Supplied data:

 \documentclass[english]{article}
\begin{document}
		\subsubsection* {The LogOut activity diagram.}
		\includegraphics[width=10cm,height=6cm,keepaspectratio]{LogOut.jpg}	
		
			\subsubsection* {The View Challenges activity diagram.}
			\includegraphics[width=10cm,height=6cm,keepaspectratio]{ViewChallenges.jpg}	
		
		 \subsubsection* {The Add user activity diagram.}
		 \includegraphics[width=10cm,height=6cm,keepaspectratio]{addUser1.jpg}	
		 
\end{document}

...

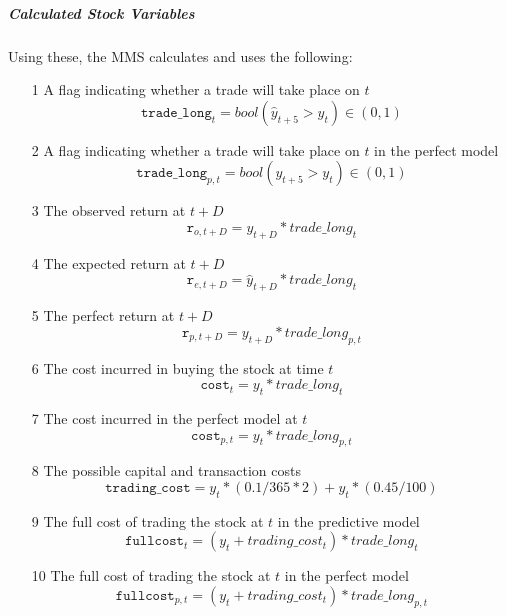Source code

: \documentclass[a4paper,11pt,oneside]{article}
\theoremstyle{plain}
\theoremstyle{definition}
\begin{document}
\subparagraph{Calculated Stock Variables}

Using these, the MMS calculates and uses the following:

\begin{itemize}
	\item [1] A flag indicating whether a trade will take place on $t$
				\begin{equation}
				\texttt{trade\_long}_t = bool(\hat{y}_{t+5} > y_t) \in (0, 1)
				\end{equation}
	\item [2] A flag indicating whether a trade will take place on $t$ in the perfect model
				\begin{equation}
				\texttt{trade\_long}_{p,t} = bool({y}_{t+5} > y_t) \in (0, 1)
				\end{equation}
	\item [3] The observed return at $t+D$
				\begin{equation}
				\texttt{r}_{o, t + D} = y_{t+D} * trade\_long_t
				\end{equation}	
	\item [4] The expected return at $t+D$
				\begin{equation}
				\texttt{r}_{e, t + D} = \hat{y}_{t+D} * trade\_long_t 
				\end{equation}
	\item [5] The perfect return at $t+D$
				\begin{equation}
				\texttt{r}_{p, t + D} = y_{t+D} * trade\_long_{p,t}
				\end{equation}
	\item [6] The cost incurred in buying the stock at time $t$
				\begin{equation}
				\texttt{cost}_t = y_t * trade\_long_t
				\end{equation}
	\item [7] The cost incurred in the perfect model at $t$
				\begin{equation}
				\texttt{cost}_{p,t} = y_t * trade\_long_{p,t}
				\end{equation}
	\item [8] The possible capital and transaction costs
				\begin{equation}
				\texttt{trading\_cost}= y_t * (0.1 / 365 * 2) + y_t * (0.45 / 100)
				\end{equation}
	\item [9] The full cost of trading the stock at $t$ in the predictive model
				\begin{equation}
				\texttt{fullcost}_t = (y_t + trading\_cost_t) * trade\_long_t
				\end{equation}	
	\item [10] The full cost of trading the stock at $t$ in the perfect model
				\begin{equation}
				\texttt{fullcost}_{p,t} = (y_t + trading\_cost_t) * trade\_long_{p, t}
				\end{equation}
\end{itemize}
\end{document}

Task to carry out:
Counting only lines that hold "fullcost", report how many there are in the records above, as a bare number.

Response box:
2